Many people go into law driven by the same passion that drives them to journalism – the desire to do good and see right done.
The difference between lawyers and journalists, however, is the way that they have elected to organize their own profession.
Journalists end up working as employees for someone else, and are thus forever victims of the vicissitudes of the marketplace and changing technologies.
Lawyers, (while it is true some become employees), tend to organize themselves in partnerships in which they pool their skills and their business.
A law firm hires its talents out to many clients. A Journalism Firm (to craft an interesting idea) would do the same. A partnership of journalists would contract with various magazines, newspapers, television stations and websites to offer content, as a law firm offers work. In this way, they would also be insulated from the predictable disaster if one newspaper or one magazine went under.
The Journalism Firm would be a partnership, and as a good law firm combines the high paying M&A with the lower paying family practice, so too could a Journalism Firm combine the low paying investigative journalism with the high paying Public Relations. Don’t cringe. Many of our grads go into PR and can make a fortune. It’s the same skill set.

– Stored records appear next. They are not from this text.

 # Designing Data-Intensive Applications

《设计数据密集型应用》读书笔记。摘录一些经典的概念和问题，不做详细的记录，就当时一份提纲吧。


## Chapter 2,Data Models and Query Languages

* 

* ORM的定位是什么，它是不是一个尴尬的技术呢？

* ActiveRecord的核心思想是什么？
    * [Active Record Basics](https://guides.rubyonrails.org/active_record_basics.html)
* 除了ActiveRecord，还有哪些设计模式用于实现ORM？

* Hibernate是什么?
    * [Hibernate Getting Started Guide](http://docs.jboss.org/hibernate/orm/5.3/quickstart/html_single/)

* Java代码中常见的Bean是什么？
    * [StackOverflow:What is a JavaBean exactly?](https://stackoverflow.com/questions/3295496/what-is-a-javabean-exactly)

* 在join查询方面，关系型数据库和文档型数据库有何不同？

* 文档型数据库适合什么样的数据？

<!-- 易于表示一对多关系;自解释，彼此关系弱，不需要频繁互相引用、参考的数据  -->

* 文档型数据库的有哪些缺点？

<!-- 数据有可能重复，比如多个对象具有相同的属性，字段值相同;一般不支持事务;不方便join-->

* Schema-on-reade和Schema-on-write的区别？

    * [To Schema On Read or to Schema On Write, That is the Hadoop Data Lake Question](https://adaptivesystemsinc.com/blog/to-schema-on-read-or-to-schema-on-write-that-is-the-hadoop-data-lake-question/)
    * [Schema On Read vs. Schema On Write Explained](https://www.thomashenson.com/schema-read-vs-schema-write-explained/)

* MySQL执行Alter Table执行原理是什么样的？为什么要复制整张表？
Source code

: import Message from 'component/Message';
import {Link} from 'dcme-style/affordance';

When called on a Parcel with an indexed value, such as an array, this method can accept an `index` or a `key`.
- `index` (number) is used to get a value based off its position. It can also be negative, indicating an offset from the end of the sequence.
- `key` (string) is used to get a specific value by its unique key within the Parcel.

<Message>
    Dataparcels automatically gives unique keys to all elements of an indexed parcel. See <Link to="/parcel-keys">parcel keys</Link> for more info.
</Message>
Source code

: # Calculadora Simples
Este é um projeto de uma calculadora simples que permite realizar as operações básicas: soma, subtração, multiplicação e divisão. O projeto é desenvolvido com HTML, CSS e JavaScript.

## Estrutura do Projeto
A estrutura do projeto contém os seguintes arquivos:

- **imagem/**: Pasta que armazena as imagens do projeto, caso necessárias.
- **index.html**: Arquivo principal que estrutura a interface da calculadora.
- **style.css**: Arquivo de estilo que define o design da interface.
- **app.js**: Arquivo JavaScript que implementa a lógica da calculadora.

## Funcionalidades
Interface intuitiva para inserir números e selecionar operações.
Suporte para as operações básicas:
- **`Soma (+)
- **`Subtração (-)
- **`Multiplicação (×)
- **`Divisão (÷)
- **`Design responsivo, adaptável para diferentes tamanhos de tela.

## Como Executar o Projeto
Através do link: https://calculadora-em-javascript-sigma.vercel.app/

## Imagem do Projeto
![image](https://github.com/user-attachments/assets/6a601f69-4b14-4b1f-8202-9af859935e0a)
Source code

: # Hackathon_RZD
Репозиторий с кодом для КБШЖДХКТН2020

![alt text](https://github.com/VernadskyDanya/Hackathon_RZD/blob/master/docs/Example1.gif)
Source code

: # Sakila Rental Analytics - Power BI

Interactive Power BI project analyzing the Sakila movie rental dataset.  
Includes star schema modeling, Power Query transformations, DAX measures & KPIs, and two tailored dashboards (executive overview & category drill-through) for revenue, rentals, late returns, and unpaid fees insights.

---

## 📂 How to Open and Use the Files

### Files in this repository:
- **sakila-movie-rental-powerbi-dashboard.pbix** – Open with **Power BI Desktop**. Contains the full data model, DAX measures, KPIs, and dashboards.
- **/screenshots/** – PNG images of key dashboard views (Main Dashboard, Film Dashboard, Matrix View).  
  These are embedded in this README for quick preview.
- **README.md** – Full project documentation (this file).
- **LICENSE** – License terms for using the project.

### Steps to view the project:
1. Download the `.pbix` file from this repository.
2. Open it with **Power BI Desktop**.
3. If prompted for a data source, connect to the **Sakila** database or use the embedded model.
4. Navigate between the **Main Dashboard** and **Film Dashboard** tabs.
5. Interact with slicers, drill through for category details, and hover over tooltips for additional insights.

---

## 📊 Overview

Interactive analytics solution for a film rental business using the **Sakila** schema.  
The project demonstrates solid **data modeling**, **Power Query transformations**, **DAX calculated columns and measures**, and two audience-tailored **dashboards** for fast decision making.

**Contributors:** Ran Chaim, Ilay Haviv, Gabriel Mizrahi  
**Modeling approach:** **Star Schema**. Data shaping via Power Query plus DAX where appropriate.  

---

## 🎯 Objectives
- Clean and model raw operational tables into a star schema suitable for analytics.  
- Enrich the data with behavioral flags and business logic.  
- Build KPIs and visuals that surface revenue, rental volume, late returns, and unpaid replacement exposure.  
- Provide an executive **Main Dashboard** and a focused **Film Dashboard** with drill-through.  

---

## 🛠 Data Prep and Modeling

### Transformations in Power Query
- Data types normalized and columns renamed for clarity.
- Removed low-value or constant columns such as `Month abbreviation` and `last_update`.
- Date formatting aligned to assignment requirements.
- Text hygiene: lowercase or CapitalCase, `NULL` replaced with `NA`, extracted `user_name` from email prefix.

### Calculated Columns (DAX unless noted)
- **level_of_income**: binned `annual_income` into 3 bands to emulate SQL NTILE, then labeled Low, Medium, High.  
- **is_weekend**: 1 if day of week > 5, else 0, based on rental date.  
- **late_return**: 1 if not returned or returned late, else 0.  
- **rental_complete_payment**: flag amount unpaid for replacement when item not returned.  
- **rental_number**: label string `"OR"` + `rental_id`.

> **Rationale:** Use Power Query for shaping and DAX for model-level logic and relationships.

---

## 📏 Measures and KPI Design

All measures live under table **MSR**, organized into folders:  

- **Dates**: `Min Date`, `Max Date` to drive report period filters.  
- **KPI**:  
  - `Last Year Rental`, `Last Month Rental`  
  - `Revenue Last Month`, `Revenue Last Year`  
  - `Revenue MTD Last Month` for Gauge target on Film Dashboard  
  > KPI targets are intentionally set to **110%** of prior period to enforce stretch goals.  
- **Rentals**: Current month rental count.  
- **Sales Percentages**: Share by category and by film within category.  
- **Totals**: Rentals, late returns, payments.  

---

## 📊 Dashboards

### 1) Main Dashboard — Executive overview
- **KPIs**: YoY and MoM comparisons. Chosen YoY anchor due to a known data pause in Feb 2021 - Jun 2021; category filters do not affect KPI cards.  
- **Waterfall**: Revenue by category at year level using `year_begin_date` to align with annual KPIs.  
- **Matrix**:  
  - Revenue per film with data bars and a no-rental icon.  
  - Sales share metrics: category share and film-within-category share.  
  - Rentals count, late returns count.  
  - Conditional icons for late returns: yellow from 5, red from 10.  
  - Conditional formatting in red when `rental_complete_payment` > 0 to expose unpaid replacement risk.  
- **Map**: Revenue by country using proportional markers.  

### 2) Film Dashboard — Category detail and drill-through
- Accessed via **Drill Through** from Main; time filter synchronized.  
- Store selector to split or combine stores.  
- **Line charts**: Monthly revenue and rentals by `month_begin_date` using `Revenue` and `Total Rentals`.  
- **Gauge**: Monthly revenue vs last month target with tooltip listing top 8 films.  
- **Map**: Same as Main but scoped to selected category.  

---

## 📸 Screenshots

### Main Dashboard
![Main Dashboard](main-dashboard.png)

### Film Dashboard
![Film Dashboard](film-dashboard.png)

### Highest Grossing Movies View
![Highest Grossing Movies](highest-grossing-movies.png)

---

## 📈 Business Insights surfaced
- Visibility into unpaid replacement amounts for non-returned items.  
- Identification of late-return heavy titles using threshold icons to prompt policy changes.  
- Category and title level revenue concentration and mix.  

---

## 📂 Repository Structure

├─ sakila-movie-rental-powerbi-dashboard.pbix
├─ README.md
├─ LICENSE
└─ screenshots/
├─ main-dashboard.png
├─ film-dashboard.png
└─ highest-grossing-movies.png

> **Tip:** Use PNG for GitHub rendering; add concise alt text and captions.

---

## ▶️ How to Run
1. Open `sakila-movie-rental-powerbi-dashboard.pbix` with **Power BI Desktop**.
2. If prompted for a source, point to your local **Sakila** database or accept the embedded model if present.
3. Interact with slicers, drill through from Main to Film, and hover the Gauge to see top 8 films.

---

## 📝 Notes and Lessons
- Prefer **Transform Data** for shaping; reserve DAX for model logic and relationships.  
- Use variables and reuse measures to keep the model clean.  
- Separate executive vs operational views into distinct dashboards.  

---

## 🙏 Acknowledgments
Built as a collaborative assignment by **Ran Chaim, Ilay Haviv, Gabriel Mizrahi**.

By the same token, the Journalism Firm should expand their reach and dominate the world of Information Management, which, after all, is what we really do.
As with law firms, the best Journalism Firms could charge top dollar for their combined efforts (including books and the occasional film rights to the work they had done).
As the world of media fractionalizes and as newspapers, magazines and soon TV networks begin to disappear, journalist will have to reorganize if they are to survive.
They could do worse than to emulate their friends who went to law school.
And if they do it well, they should be able to easily afford the nice Hinckley sailboat pictured above.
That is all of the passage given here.